Éducation : Pressions fiscales excessives sur les établissements non confessionnels

Publié le 30 novembre 2022

Selon l’article 25 dans la Constitution de la quatrième République, « L’État reconnaît le droit à l’enseignement privé et garantit cette liberté d’enseignement… ». Il ne devrait donc y avoir une différence entre les enseignements privés non confessionnels et les enseignements privés confessionnels, car tous deux sont privés.
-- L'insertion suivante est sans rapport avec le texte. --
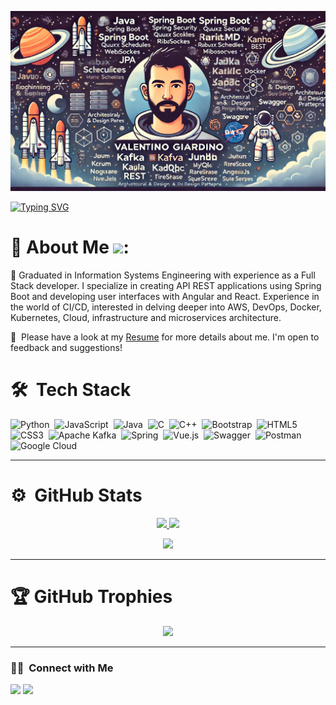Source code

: <!--<![Valentino Giardino Banner](https://github.com/Adityakanoi2001/ASK/blob/28411921ee8f932e339cff3cf15830aa865eeff4/assets/header.png)-->

![Valentino Giardino Banner](https://raw.githubusercontent.com/valentinogiardino/valentinogiardino/main/assets/git-banner2.webp)

[![Typing SVG](https://readme-typing-svg.herokuapp.com?color=FF3670&size=35&center=true&vCenter=true&width=1000&lines=Welcome+to+my+GitHub+profile!;My+name+is+Valentino+Giardino;I'm+a+Software+Engineer)](https://git.io/typing-svg)

# 💫 About Me <img src = "https://media2.giphy.com/media/QssGEmpkyEOhBCb7e1/giphy.gif?cid=ecf05e47a0n3gi1bfqntqmob8g9aid1oyj2wr3ds3mg700bl&rid=giphy.gif" width = 32px>:

🚀 Graduated in Information Systems Engineering with experience as a Full Stack developer. I specialize in creating API REST applications using Spring Boot and developing user interfaces with Angular and React. Experience in the world of CI/CD, interested in delving deeper into AWS, DevOps, Docker, Kubernetes, Cloud, infrastructure and microservices architecture.

📄 &nbsp;Please have a look at my [Resume](https://cv.vgiardino.com) for more details about me. I'm open to feedback and suggestions!


<!--<img height="180em" alt="Night Coding" src="https://raw.githubusercontent.com/AVS1508/AVS1508/master/assets/Night-Coding.gif" align="right"/>-->

# 🛠 &nbsp;Tech Stack

![Python](https://img.shields.io/badge/python-3670A0?style=for-the-badge&logo=python&logoColor=ffdd54)&nbsp;
![JavaScript](https://img.shields.io/badge/javascript-%23323330.svg?style=for-the-badge&logo=javascript&logoColor=%23F7DF1E)&nbsp;
![Java](https://img.shields.io/badge/java-%23ED8B00.svg?style=for-the-badge&logo=java&logoColor=white)&nbsp;
![C](https://img.shields.io/badge/c-%2300599C.svg?style=for-the-badge&logo=c&logoColor=white)&nbsp;
![C++](https://img.shields.io/badge/c++-%2300599C.svg?style=for-the-badge&logo=c%2B%2B&logoColor=white)&nbsp;
![Bootstrap](https://img.shields.io/badge/bootstrap-%23563D7C.svg?style=for-the-badge&logo=bootstrap&logoColor=white)&nbsp;
![HTML5](https://img.shields.io/badge/html5-%23E34F26.svg?style=for-the-badge&logo=html5&logoColor=white)&nbsp;
![CSS3](https://img.shields.io/badge/css3-%231572B6.svg?style=for-the-badge&logo=css3&logoColor=white)&nbsp;
![Apache Kafka](https://img.shields.io/badge/Apache%20Kafka-000?style=for-the-badge&logo=apachekafka)&nbsp;
![Spring](https://img.shields.io/badge/spring-%236DB33F.svg?style=for-the-badge&logo=spring&logoColor=white)&nbsp;
![Vue.js](https://img.shields.io/badge/vuejs-%2335495e.svg?style=for-the-badge&logo=vuedotjs&logoColor=%234FC08D)&nbsp;
![Swagger](https://img.shields.io/badge/-Swagger-%23Clojure?style=for-the-badge&logo=swagger&logoColor=white)&nbsp;
![Postman](https://img.shields.io/badge/Postman-FF6C37?style=for-the-badge&logo=postman&logoColor=white)&nbsp;
![Google Cloud](https://img.shields.io/badge/GoogleCloud-%234285F4.svg?style=for-the-badge&logo=google-cloud&logoColor=white)&nbsp;

---

# ⚙️ &nbsp;GitHub Stats

<p align="center">
  <a href="https://github.com/valentinogiardino">
    <img height="180em" src="https://github-readme-stats-eight-theta.vercel.app/api?username=valentinogiardino&show_icons=true&theme=algolia&include_all_commits=true&count_private=true"/>
  </a>
  <a href="https://github.com/valentinogiardino">
    <img height="180em" src="https://github-readme-stats-eight-theta.vercel.app/api/top-langs/?username=valentinogiardino&layout=compact&langs_count=8&theme=algolia"/>
  </a>
</p>

<p align="center">
  <img height="180em" src="https://github-readme-streak-stats.herokuapp.com/?user=valentinogiardino&theme=dark&hide_border=true"/>
</p>

---

# 🏆 GitHub Trophies
<p align="center">
  <img src="https://github-profile-trophy.vercel.app/?username=valentinogiardino&theme=onedark&row=1&no-bg=true&column=6&margin-w=15&margin-h=15" />
</p>

---

### 🤝🏻 &nbsp;Connect with Me
<p align="left">
  <a href="https://www.linkedin.com/in/valentinogiardino/"><img src="https://img.shields.io/badge/-Linkedin-0077B5?style=for-the-badge&logo=Linkedin&logoColor=white"/></a>
  <a href="mailto:valentinogiardino17@gmail.com"><img src="https://img.shields.io/badge/-Mail-D14836?style=for-the-badge&logo=Gmail&logoColor=white"/></a>
</p>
Mais dans la LFI (loi de finances initiales) 2023, les enseignements privés confessionnels ont obtenu une exonération des taxes (impôt sur les revenus)

Par contre, les enseignements privés non confessionnels n’en ont pas reçu. Les écoles privées confessionnelles enseignent à beaucoup plus d’élèves par rapport aux écoles privées non confessionnelles donc cette exonération de taxe n’est pas logique. Sur ce, les établissements scolaires non confessionnels qui comptent 4187 demandent une égalité de droit avec les établissements confessionnels et demandent aussi un amendement de la LFI.

En outre, les établissements privés se plaignent de l’impôt foncier sur les terrains que la mairie leur réclame. Si auparavant c’était de 90 000 Ariary, ce prix a aujourd’hui augmenté de 3 000 000 d’ariary. Ils demandent donc l’application du code général des impôts, article 10.02.03 : « sont exonérés d’une manière permanente de l’impôt foncier sur les terrains »

*Tous les terrains appartenant à l’État, aux collectivités décentralisées, aux établissements publics qui sont affectés à un service reconnu d’utilité publique ;

*Les terrains gratuitement et exclusivement affectés à l’enseignement ou à l’exercice du culte.

Donc, la Commune Urbaine d’Antananarivo devrait arrêter de réclamer des impôts aux écoles, que ce soit les établissements confessionnels ou les établissements non confessionnels.

Le gouvernement détruit les établissements non confessionnels privés s’il continue avec ces taxes excessives. En plus, l’État est censé être laïc c’est-à-dire qu’il y a un principe de séparation dans l’État de société civile et de la société religieuse et d’impartialité ou de neutralité de l’État à l’égard des confessions religieuses. Donc, il ne devrait y avoir en aucun cas du favoritisme envers les établissements religieux. Les deux établissements devraient obtenir les mêmes droits.

L’éducation est l’un des instruments les plus puissants pour lutter contre la pauvreté. C’est ainsi la base de la croissance économique et du développement d’un pays. Mais pour le cas de Madagascar, l’éducation est le domaine le plus négligé. On peut le voir à travers la destruction de l’enseignement à travers la hausse de l’impôt des établissements non confessionnels.

Soit les députés n’ont pas du tout lu ni étudié le contenu de la LFI, soit ils négligent ou ignorent totalement l’importance de l’éducation dans le développement économique d’un pays. L’objectif de croissance économique en 2023 est de 4,5 %. Mais l’éducation qui est l’un des moteurs pour pouvoir atteindre cet objectif, est même détruite avec l’excès de la hausse de l’impôt des établissements privés non confessionnels.